More than half of the 60,000 Oregon workers who held jobs in the wood-products industry at the beginning of the 1990s no longer had them by 1998, according to a report published in the Journal of Forestry in 2003.

By the end of the decade, nearly half of those who left the timber industry disappeared from state employment records. The missing workers were likely either retired, unemployed or living in another state.

Jim Geisinger, the (Douglas Timber Operators) executive director from 1976 to 1981 and now the executive vice president of Associated Oregon Loggers, said that in the early ’80s, the Umpqua National Forest sold 360 million board feet a year.

“Today, Umpqua National Forest is selling only about 10 percent of that,” he said.

A study by economists from the Portland-based consulting firm ECONorthwest, Oregon State University and the Oregon Employment Department tracked 18,000 former timber workers between 1990 and 1998 who found another job in Oregon. Nearly half found work in the service and retail sectors. One-third were employed in the manufacturing and construction industries.
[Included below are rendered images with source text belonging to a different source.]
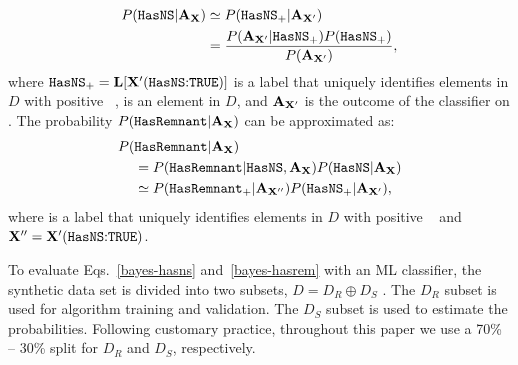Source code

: \begin{align}
\label{bayes-hasns}
P({{\tt HasNS}}|{\bf A}_{\bf X})&\simeq P({{\tt HasNS}}_+|{\bf A}_{{\bf X}'}) \nonumber \\
&=\frac{P({\bf A}_{{\bf X}'}|{{\tt HasNS}}_+)P({{\tt HasNS}}_+)}{P({\bf A}_{{\bf X}'})},
\end{align}
%
where ${{\tt HasNS}}_+={\bf L}[{\bf X}'(\hbox{{{\tt HasNS}}:{{\tt TRUE}}})]$ is a label that uniquely identifies elements in $D$  with positive \tocheck{(+)} \hasns\ ,  is an element in $D$, and ${\bf A}_{{\bf X}'}$ is the outcome of the classifier on .  The probability $P({{\tt HasRemnant}}|{\bf A}_{\bf X})$ can be approximated as:
%
\begin{align}
\label{bayes-hasrem}
P(&{{\tt HasRemnant}}|{\bf A}_{\bf X}) \nonumber  \\
&=P({{\tt HasRemnant}}|{{\tt HasNS}}, {\bf A}_{\bf X})P({{\tt HasNS}}|{\bf A}_{\bf X}) \nonumber \\
&\simeq P({{\tt HasRemnant}}_+|{\bf A}_{{\bf X}''})P({{\tt HasNS}}_+|{\bf A}_{{\bf X}'}),
\end{align}
where  is a label that uniquely identifies elements in $D$  with positive \tocheck{(+)} \hasrem\  and ${\bf X}''= {\bf X}'(\hbox{{{\tt HasNS}}:{{\tt TRUE}}})$.

To evaluate Eqs.~\eqref{bayes-hasns} and~\eqref{bayes-hasrem} with an \ac{ML} classifier, the synthetic data set is divided into two subsets, $D=D_R\oplus D_S$ . The $D_R$ subset is used
for algorithm training and validation. The $D_S$ subset is used to estimate the probabilities. Following customary practice, throughout this paper we use a 70\% -- 30\% split for $D_R$
and $D_S$, respectively.

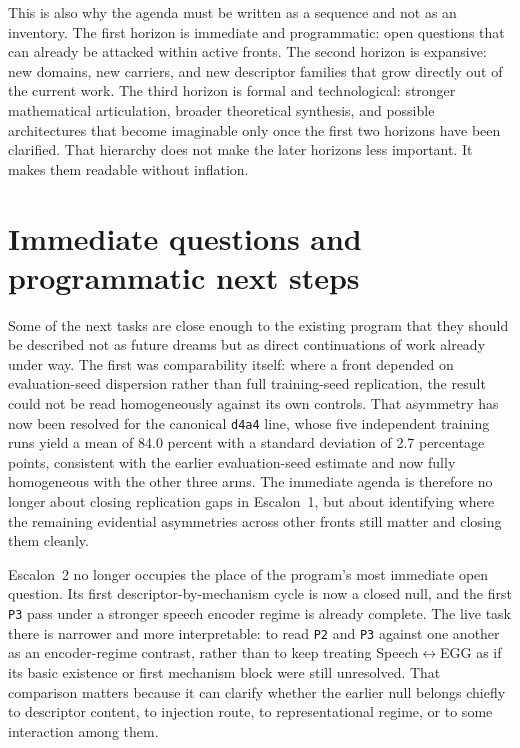 This is also why the agenda must be written as a sequence and not as an inventory. The first horizon is immediate and programmatic: open questions that can already be attacked within active fronts. The second horizon is expansive: new domains, new carriers, and new descriptor families that grow directly out of the current work. The third horizon is formal and technological: stronger mathematical articulation, broader theoretical synthesis, and possible architectures that become imaginable only once the first two horizons have been clarified. That hierarchy does not make the later horizons less important. It makes them readable without inflation.


\section{Immediate questions and programmatic next steps}


Some of the next tasks are close enough to the existing program that they should be described not as future dreams but as direct continuations of work already under way. The first was comparability itself: where a front depended on evaluation-seed dispersion rather than full training-seed replication, the result could not be read homogeneously against its own controls. That asymmetry has now been resolved for the canonical \texttt{d4a4} line, whose five independent training runs yield a mean of 84.0 percent with a standard deviation of 2.7 percentage points, consistent with the earlier evaluation-seed estimate and now fully homogeneous with the other three arms. The immediate agenda is therefore no longer about closing replication gaps in Escalon~1, but about identifying where the remaining evidential asymmetries across other fronts still matter and closing them cleanly.

Escalon~2 no longer occupies the place of the program's most immediate open question. Its first descriptor-by-mechanism cycle is now a closed null, and the first \texttt{P3} pass under a stronger speech encoder regime is already complete. The live task there is narrower and more interpretable: to read \texttt{P2} and \texttt{P3} against one another as an encoder-regime contrast, rather than to keep treating Speech$\leftrightarrow$EGG as if its basic existence or first mechanism block were still unresolved. That comparison matters because it can clarify whether the earlier null belongs chiefly to descriptor content, to injection route, to representational regime, or to some interaction among them.

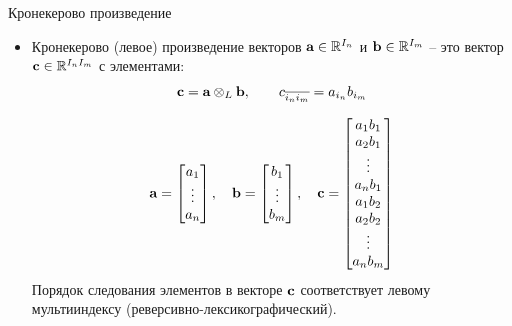 \begin{frame}{Кронекерово произведение}


\begin{itemize}
    \item Кронекерово (левое) произведение векторов $\textbf{a} \in \mathbb{R}^{I_n}$ и $\textbf{b} \in  \mathbb{R}^{I_m}$ -- это вектор $\textbf{c}  \in \mathbb{R}^{I_n I_m}$ с элементами:
    $$\textbf{c} = \textbf{a} \otimes_L \textbf{b}, \quad \quad c_{\overline{i_n i_m}} = a_{i_n}b_{i_m}$$

    $$ \textbf{a} = 
    \begin{bmatrix}
    a_1 \\
    \vdots \\
    a_n 
    \end{bmatrix}, \quad 
    \textbf{b} = 
    \begin{bmatrix}
    b_1 \\
    \vdots \\
    b_m 
    \end{bmatrix}, \quad
    \textbf{c} = 
    \begin{bmatrix}
    a_1 b_1 \\
    a_2 b_1 \\
    \vdots \\
    a_n b_1 \\
    a_1 b_2 \\
    a_2 b_2 \\
    \vdots \\
    a_n b_m 
    \end{bmatrix}
    $$
    Порядок следования элементов в векторе $\textbf{c}$ соответствует левому мультииндексу (реверсивно-лексикографический).
\end{itemize}

\end{frame}


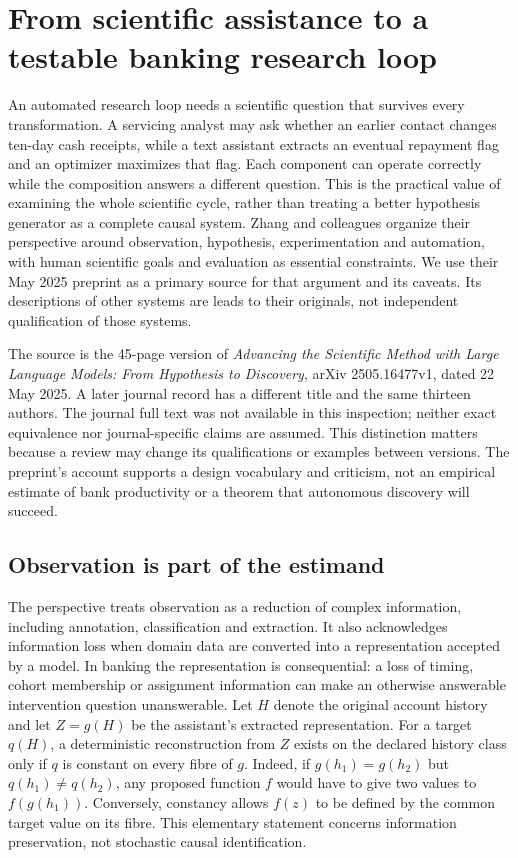 \section{From scientific assistance to a testable banking research loop}
\label{sec:exec24-scientific-method}

An automated research loop needs a scientific question that survives every transformation.
A servicing analyst may ask whether an earlier contact changes ten-day cash receipts,
while a text assistant extracts an eventual repayment flag and an optimizer maximizes
that flag. Each component can operate correctly while the composition answers a
different question. This is the practical value of examining the whole scientific
cycle, rather than treating a better hypothesis generator as a complete causal system.
Zhang and colleagues organize their perspective around observation, hypothesis,
experimentation and automation, with human scientific goals and evaluation as essential
constraints. We use their May 2025 preprint as a primary source for that argument
and its caveats. Its descriptions of other systems are leads to their originals,
not independent qualification of those systems.~\citep{exec24_scimethod_original}

The source is the 45-page version of \emph{Advancing the Scientific Method with Large
Language Models: From Hypothesis to Discovery}, arXiv 2505.16477v1, dated 22 May 2025.
A later journal record has a different title and the same thirteen authors. The
journal full text was not available in this inspection; neither exact equivalence
nor journal-specific claims are assumed. This distinction matters because a review
may change its qualifications or examples between versions. The preprint's account
supports a design vocabulary and criticism, not an empirical estimate of bank
productivity or a theorem that autonomous discovery will succeed.

\subsection{Observation is part of the estimand}

The perspective treats observation as a reduction of complex information, including
annotation, classification and extraction. It also acknowledges information loss when
domain data are converted into a representation accepted by a model. In banking the
representation is consequential: a loss of timing, cohort membership or assignment
information can make an otherwise answerable intervention question unanswerable.
Let $H$ denote the original account history and let $Z=g(H)$ be the assistant's
extracted representation. For a target $q(H)$, a deterministic reconstruction from
$Z$ exists on the declared history class only if $q$ is constant on every fibre
of $g$. Indeed, if $g(h_1)=g(h_2)$ but $q(h_1)\ne q(h_2)$, any proposed function
$f$ would have to give two values to $f(g(h_1))$. Conversely, constancy allows
$f(z)$ to be defined by the common target value on its fibre. This elementary
statement concerns information preservation, not stochastic causal identification.

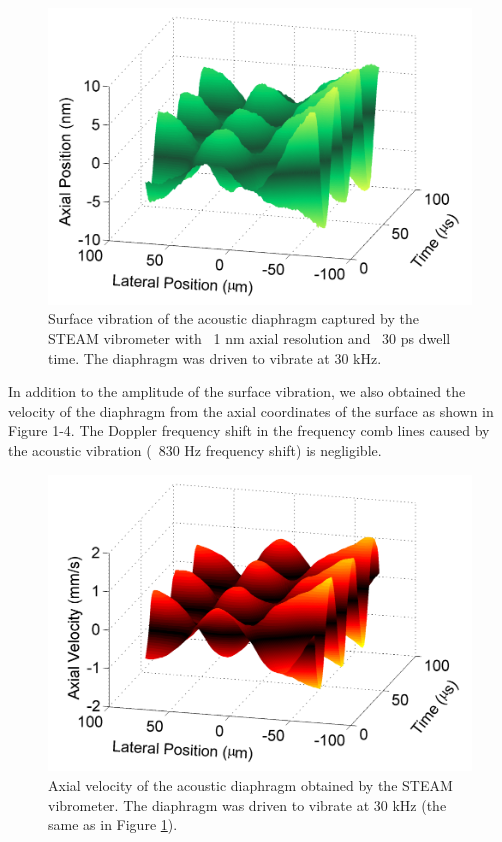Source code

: \begin{figure}[htb!]
\centering
\includegraphics[scale=1]{APL_2011/Figure3.png}
\caption{Surface vibration of the acoustic diaphragm captured by the STEAM vibrometer with ~1 nm axial resolution and ~30 ps dwell time. The diaphragm was driven to vibrate at 30 kHz.}
\label{fig:APL_2011_Figure3}
\end{figure}

In addition to the amplitude of the surface vibration, we also obtained the velocity of the diaphragm from the axial coordinates of the surface as shown in Figure 1-4. The Doppler frequency shift in the frequency comb lines caused by the acoustic vibration (~830 Hz frequency shift) is negligible.

\begin{figure}[htb!]
\centering
\includegraphics[scale=1]{APL_2011/Figure4.png}
\caption{Axial velocity of the acoustic diaphragm obtained by the STEAM vibrometer. The diaphragm was driven to vibrate at 30 kHz (the same as in Figure \ref{fig:APL_2011_Figure3}).}
\label{fig:APL_2011_Figure4}
\end{figure}

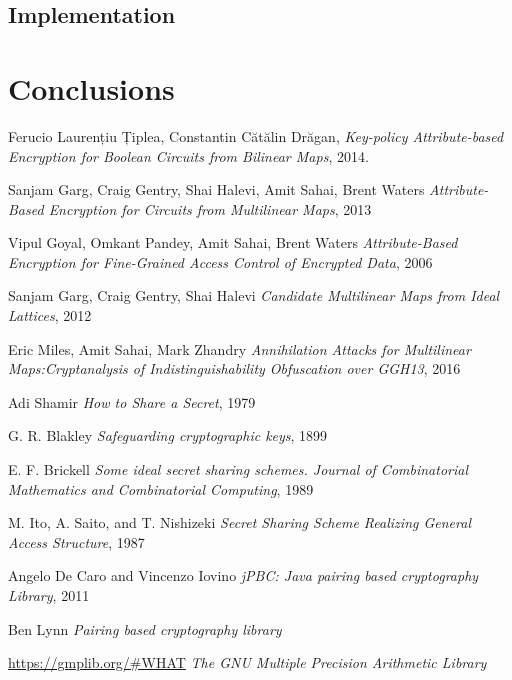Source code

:\documentclass[12pt]{article}
\newcommand\blankpage{%
    \null
    \thispagestyle{empty}%
    \addtocounter{page}{-1}%
    \newpage}
\begin{document}
\subsection{Implementation}

\section{Conclusions}

\pagebreak

\blankpage

\begin{thebibliography}{9}

Ferucio Laurențiu Țiplea, Constantin Cătălin Drăgan, 
\textit{Key-policy Attribute-based Encryption for Boolean Circuits from Bilinear Maps}, 2014.

Sanjam Garg, Craig Gentry, Shai Halevi, Amit Sahai, Brent Waters 
\textit{Attribute-Based Encryption for Circuits from Multilinear Maps}, 2013
 
Vipul Goyal, Omkant Pandey, Amit Sahai, Brent Waters 
\textit{Attribute-Based Encryption for Fine-Grained Access Control of Encrypted Data}, 2006

Sanjam Garg, Craig Gentry, Shai Halevi
\textit{Candidate Multilinear Maps from Ideal Lattices}, 2012

Eric Miles, Amit Sahai, Mark Zhandry
\textit{Annihilation Attacks for Multilinear Maps:Cryptanalysis of Indistinguishability Obfuscation over GGH13}, 2016

Adi Shamir
\textit{How to Share a Secret}, 1979

G. R. Blakley
\textit{Safeguarding cryptographic keys}, 1899

E. F. Brickell
\textit{Some ideal secret sharing schemes. Journal of Combinatorial Mathematics and Combinatorial Computing}, 1989

M. Ito, A. Saito, and T. Nishizeki
\textit{Secret Sharing Scheme Realizing General Access Structure}, 1987

Angelo {De Caro} and Vincenzo Iovino
\textit{jPBC: Java pairing based cryptography Library}, 2011

Ben Lynn
\textit{Pairing based cryptography library}

\href{https://gmplib.org/\#WHAT}{https://gmplib.org/\#WHAT}
\textit{The GNU Multiple Precision Arithmetic Library}


\end{thebibliography}
\end{document}
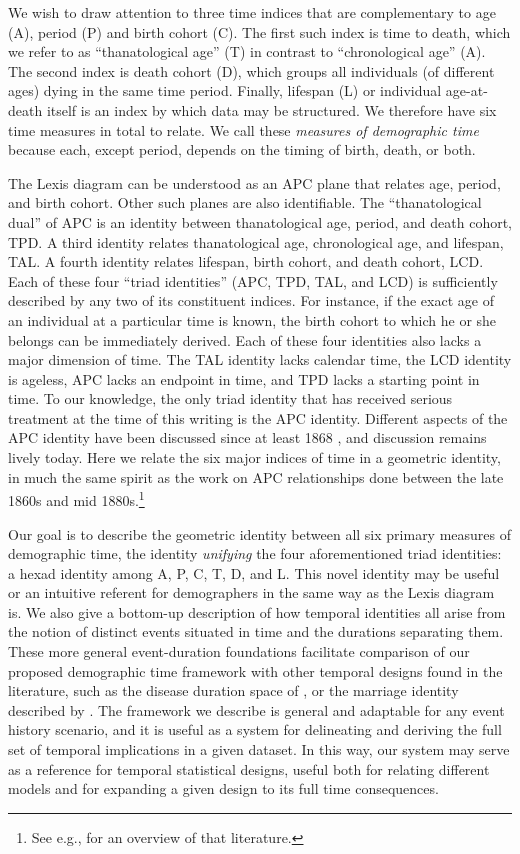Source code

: \documentclass{bmcart}
\theoremstyle{definition}
\begin{document}
We wish to draw attention to three time indices that are complementary to age
(A), period (P) and birth cohort (C). The first such index is time to death,
which we refer to as ``thanatological age'' (T) in contrast to ``chronological
age'' (A). The second index is death cohort (D), which groups all individuals
(of different ages) dying in the same time period. Finally, lifespan (L) or
individual age-at-death itself is an index by which data may be structured.
We therefore have six time measures in total to relate. We call these \emph{measures of demographic
time} because each, except period, depends on the timing of birth, death, or
both.

The Lexis diagram can be understood as an APC plane
that relates age, period, and birth cohort. Other such planes are
also identifiable.
The ``thanatological dual'' of APC is an identity between thanatological
age, period, and death cohort, TPD. A third identity relates thanatological age,
chronological age, and lifespan, TAL. A fourth identity relates lifespan, birth
cohort, and death cohort, LCD. Each of these four ``triad identities'' (APC, TPD, TAL, and LCD) is sufficiently
described by any two of its constituent indices. For instance, if the exact age of an individual at a particular
time is known, the birth cohort to which he or she belongs can be immediately derived. Each of these four identities also lacks a major dimension of time. The TAL identity lacks calendar time, the LCD identity is ageless, APC lacks an endpoint in time, and TPD lacks a starting point in time.
To our knowledge, the only triad identity that has received serious
treatment at the time of this writing is the APC identity. Different
aspects of the APC identity have been discussed since at least 1868
\citep{knapp1868ermittlung}, and discussion remains lively today. Here we relate the six major indices of time in a geometric identity, in much the same spirit as the work on APC relationships done between the late
1860s and mid 1880s.\footnote{See e.g., \citet{keiding2011age} for an overview of that literature.} 


Our goal is to describe the geometric identity between all
six primary measures of demographic time, the identity \emph{unifying} the four
aforementioned triad identities: a hexad identity among A, P, C, T, D, and L.
This novel identity may be useful or an intuitive referent for demographers in
the same way as the Lexis diagram is. We also give a bottom-up description of
how temporal identities all arise from the notion of distinct events situated in time and the durations separating them. These more general event-duration foundations facilitate comparison of our proposed demographic time framework with other temporal designs found in the literature, such as the disease duration space of \citet{brinks2014lexis},
or the marriage identity described by \citet{lexis1875einleitung}.
The framework we describe is general and adaptable for any event history
scenario, and it is useful as a system for delineating and deriving the full
set of temporal implications in a given dataset. In this way, our system may
serve as a reference for temporal statistical designs, useful both for relating
different models and for expanding a given design to its full time
consequences. 
\end{document}
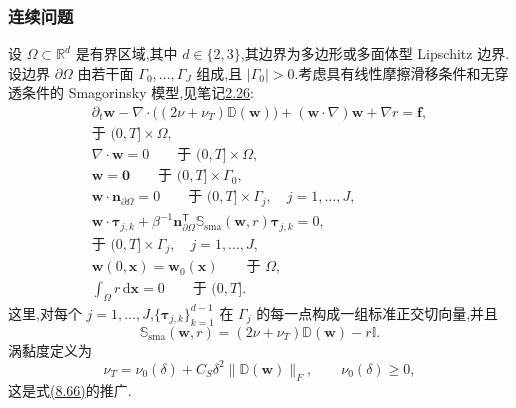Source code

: \subsubsection{连续问题}
\label{subsubsec:smagorinsky-continuous-problem}

\begin{note}[问题的强形式]
\label{note:smagorinsky-generalized-strong-form}
设 $\Omega\subset\mathbb{R}^d$ 是有界区域,其中 $d\in\{2,3\}$,其边界为多边形或多面体型 Lipschitz 边界.设边界 $\partial\Omega$ 由若干面 $\Gamma_0,\ldots,\Gamma_J$ 组成,且 $|\Gamma_0|>0$.考虑具有线性摩擦滑移条件和无穿透条件的 Smagorinsky 模型,见笔记\hyperref[note:slip-boundary-conditions]{2.26}:
\begin{equation}\label{eq:smagorinsky-generalized-strong-form}
\begin{gathered}
 \partial_t\bm{w}
  -\nabla\cdot\bigl((2\nu+\nu_T)\mathbb{D}(\bm{w})\bigr)
  +(\bm{w}\cdot\nabla)\bm{w}+\nabla r=\bm{f},\\
 \text{于 }(0,T]\times\Omega,\\
 \nabla\cdot\bm{w}=0
  \qquad\text{于 }(0,T]\times\Omega,\\
 \bm{w}=\bm{0}
  \qquad\text{于 }(0,T]\times\Gamma_0,\\
 \bm{w}\cdot\bm{n}_{\partial\Omega}=0
  \qquad\text{于 }(0,T]\times\Gamma_j,\quad j=1,\ldots,J,\\
 \bm{w}\cdot\symbf{\tau}_{j,k}
  +\beta^{-1}\bm{n}_{\partial\Omega}^{\mathsf T}
      \mathbb{S}_{\mathrm{sma}}(\bm{w},r)\symbf{\tau}_{j,k}=0,\\
 \text{于 }(0,T]\times\Gamma_j,\quad j=1,\ldots,J,\\
 \bm{w}(0,\bm{x})=\bm{w}_0(\bm{x})
  \qquad\text{于 }\Omega,\\
 \int_\Omega r\,\mathrm{d}\bm{x}=0
  \qquad\text{于 }(0,T].
\end{gathered}
\end{equation}
这里,对每个 $j=1,\ldots,J$,$\{\symbf{\tau}_{j,k}\}_{k=1}^{d-1}$ 在 $\Gamma_j$ 的每一点构成一组标准正交切向量,并且
\[
 \mathbb{S}_{\mathrm{sma}}(\bm{w},r)
   =(2\nu+\nu_T)\mathbb{D}(\bm{w})-r\mathbb{I}.
\]
涡黏度定义为
 \[
 \nu_T=\nu_0(\delta)+C_S\delta^2
       \|\mathbb{D}(\bm{w})\|_F,
 \qquad \nu_0(\delta)\ge0,
 \]
这是式\hyperref[eq:smagorinsky-turbulent-viscosity]{(8.66)}的推广.
\end{note}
It turns out that despite all the regulations, the population of the spotted owl kept declining, year by year, even after all the new restrictions and regulations on the timber industry.

Yesterday, Phil Kerpen called my attention to this development:

An experiment to see if killing invasive barred owls will help the threatened northern spotted owl reverse its decline toward extinction is underway in the forests of Northern California.

The U.S. Fish and Wildlife Service said Friday that specially trained biologists have shot 26 barred owls in a study area on the Hoopa Valley Indian Reservation northeast of Arcata, Calif.

They plan to remove as many as 118 barred owls from the area, keeping the 55 known barred owl nesting sites open over the next five years to see if spotted owls increase, said Fish and Wildlife Service biologist Robin Bown. Contractors go to an area that barred owls are known to be in, play a digital caller to attract them, and shoot the birds with a shotgun.

The service is spending $3.5 million over six years to remove 3,600 barred owls from sites in Oregon, Washington and California.

That terminology is a bit Orwellian, isn’t it? We “removed” the owls by tracking them, attracting them, and then blasting them full of birdshot until they were dead. Remember that next time the Fish and Wildlife Service ask you to “remove” your trash.

So the environmentalists’ plan to save the owlsis to shoot other owls.

Now, come on. We’re conservatives. We know that this isn’t a real solution. Put aside the concerns that this constitutes big government meddling in Charles Darwin’s biological free market.

This is a territorial dispute between two species, and one is aggressive and invasive. The only thing that stops a barred owl . . . with a gun . . . is a spotted owl with a gun. It’s time to arm the spotted owls and enact a “stand your ground” law that guarantees the spotted owl’s right to use deadly force to defend themselves without any requirement to evade or retreat from a dangerous situation.

You will get the spotted owls’ guns when you take them . . . from their cold, dead talons.